— TASK ITEM —
A single number is the answer: the count of lines below that contain "definition".

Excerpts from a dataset
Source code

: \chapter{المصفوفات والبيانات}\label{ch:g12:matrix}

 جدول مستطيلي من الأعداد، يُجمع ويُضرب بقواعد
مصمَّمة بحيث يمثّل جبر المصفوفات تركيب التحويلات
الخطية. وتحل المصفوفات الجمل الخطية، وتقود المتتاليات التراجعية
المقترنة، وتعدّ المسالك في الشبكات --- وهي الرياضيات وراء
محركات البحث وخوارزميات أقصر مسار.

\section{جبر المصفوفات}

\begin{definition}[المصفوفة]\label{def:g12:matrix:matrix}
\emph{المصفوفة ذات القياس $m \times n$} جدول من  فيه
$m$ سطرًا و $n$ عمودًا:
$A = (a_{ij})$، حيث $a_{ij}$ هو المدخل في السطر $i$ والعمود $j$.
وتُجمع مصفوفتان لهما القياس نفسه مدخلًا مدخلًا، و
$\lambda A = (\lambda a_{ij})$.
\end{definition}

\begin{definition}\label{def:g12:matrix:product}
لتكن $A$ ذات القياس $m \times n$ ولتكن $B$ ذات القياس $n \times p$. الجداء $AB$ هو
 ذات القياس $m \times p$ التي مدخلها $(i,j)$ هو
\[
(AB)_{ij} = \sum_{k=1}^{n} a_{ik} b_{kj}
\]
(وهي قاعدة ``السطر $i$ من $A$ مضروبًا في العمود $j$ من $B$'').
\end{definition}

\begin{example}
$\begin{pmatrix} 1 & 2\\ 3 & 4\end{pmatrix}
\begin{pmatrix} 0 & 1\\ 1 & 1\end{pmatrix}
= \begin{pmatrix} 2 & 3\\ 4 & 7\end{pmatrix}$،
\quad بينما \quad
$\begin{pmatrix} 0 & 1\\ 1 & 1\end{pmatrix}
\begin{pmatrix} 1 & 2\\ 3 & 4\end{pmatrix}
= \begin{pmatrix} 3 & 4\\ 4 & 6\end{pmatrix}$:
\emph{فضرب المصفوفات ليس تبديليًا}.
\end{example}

— EXERCISE OUTPUT —
4